MainViewModel.kt Sample Code
private val _experience = MutableLiveData<String>()
val experience : LiveData<String>
get() = _experience
private val _name = MutableLiveData<String>()
val name : LiveData<String>
get() = _name
private val _isLoggedIn = MutableLiveData<Boolean>()
val isLoggedIn : LiveData<Boolean>
get() = _isLoggedIn
fun setName(name: String){
_name.value = name
}
fun setExperience(exp: String){
_experience.value = exp
}
fun logIn(){
_isLoggedIn.value = true
}
MyFragment
binding.btnSubmit.setOnClickListener {
val name = binding.etName.text.toString()
val email = binding.etEmail.text.toString()
val age = binding.etAge.text.toString()
val org = binding.etOrg.text.toString()
//saving in viewmodel
mainViewModel.setName(name)
mainViewModel.setCurrentOrganisation(org)
mainViewModel.setEmail(email)
mainViewModel.setAge(Integer.valueOf(age))
//saving in sharedpreference
editor.putInt("age", Integer.valueOf(age))
editor.putString("name", name)
editor.putString("email", email)
editor.putString("org", org)
}
To me, My fragment looks a lot of lines of codes. I don't know if i am using the right approach.
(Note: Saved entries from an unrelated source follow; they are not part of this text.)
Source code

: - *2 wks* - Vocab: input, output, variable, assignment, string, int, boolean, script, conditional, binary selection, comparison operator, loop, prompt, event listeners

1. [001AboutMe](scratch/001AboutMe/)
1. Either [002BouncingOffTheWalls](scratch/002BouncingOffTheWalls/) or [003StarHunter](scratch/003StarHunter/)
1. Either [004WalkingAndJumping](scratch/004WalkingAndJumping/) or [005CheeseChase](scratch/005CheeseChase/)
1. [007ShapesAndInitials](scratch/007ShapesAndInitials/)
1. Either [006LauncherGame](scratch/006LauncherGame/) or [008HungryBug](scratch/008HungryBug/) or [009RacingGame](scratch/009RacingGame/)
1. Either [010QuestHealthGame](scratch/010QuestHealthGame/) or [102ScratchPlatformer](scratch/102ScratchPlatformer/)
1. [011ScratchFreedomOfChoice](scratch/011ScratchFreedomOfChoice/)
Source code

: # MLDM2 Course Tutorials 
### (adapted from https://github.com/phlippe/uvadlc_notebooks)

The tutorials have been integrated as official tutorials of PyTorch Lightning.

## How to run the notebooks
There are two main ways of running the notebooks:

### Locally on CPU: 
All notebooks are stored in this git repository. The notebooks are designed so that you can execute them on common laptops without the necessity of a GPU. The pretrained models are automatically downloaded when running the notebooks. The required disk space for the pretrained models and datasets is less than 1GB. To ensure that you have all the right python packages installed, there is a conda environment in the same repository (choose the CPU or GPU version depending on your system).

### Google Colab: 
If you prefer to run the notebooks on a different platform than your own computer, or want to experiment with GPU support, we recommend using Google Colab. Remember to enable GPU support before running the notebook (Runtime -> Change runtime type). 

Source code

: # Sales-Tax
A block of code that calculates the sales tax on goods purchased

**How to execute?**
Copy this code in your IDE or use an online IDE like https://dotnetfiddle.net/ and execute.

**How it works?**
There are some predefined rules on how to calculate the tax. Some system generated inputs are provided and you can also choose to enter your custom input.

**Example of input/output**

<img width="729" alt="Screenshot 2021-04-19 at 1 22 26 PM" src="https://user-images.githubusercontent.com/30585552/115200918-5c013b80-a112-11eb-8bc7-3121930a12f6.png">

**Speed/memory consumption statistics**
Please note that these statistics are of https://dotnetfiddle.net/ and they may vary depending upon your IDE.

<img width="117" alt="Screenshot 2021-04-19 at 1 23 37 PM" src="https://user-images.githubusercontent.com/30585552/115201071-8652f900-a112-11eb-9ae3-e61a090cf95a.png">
The ViewModel is meant to sit between your View layer (the UI) and the Data layer (the core app functionality, stored data etc). A ViewModel acts as a go-between, passing data to the UI for display, and translating UI events to function calls in the app.
The ViewModel's state is transient - in Android it sticks around long enough to survive things like Activity recreation. If you use the SavedStateHandle component, you can store its running state so it can be rebuilt if the app is destroyed in the background - but this explicitly won't survive the app being closed and restarted. The ViewModel isn't about persisting data, just about the current, temporary state of things.
So actually storing your data is part of the data layer. That's where the SharedPreferences comes in - but you could be storing (and reading) data using all kinds of storage, even across a network. The ViewModel's role is to access that data, and expose it to the UI somehow - possibly even transforming that data into a more suitable form for the UI to consume.
So while you might have duplication going on, there's a reason for it. SharedPreferences is there to actually store and persist the data. LiveData is just there for the UI to see what it should be displaying. They may or may not be the same thing!
Have a look at this Android guide on designing your app architecture - it goes into the theory behind how you organise things, and how the data flow works. You don't necessarily need to follow all of it, but the broad strokes are good to know - that way if you want to deviate from that for simplicity in a particular situation, you'll know why you're doing it and what compromises you're making (and whether they matter in this case).
For your data update... there's two ways you can go about it. One is to make the ViewModel (gonna say VM for brevity) update the data layer, and then have the data layer push new data to the VM, which the VM displays in its LiveData. This is the kind of thing you do when you're using observable queries with a database, where updates to a table push new data to the observer.
All the VM has to worry about is pushing data to the data layer (e.g. calling a delete item function). When the data changes, it's pushed to the observing VM, which just displays the data as usual (e.g. setting it on a LiveData), which causes the UI to get an update and display the new state... So instead of the VM getting the delete event, and having to worry about updating its own internal state, it just passes the delete request to the data layer. Then the new state arrives later, and the VM just uses that - a new list, whatever. The data layer tells the view model what to display, in the same way the VM tells the UI what to display.
(It might not be worth the effort writing a thing that updates the SharedPreferences and then tells the VM to display that data, so you could just do all this in the VM as a kind of combination of VM and data layer - but it helps to know why you're doing it, what it's a shortcut for, y'know?)
As for the "lots of LiveData objects" bit, have a look at this section on UI State. Basically, the officially recommended approach is that the the UI's state as a whole is pushed by the VM. So instead of separate LiveData objects for each property (name, age etc) you'd have a single object that contains that data, and a LiveData that pushes that. Whenever something about that data changes, you push a new instance of that data object. (Data classes can help here, with their copy functions that let you change specific values and keep the rest)
So your UI just observes that one state LiveData, and wires it up to the UI components - your TextViews, CheckBoxes etc. The approach they're talking about isn't just data - it's also UI state, which may not be what you're storing in your actual data layer (e.g. if a particular section is expanded, or if some list items are checked for a potential delete operation). Exactly how much you want to encapsulate in one object is up to you - but pushing your actual data in a single data structure isn't a bad idea!
Sorry that was a bit long, but hopefully it helps a bit

Related

Should Kotlin Flows be used when passing a single object to ViewModel in Android?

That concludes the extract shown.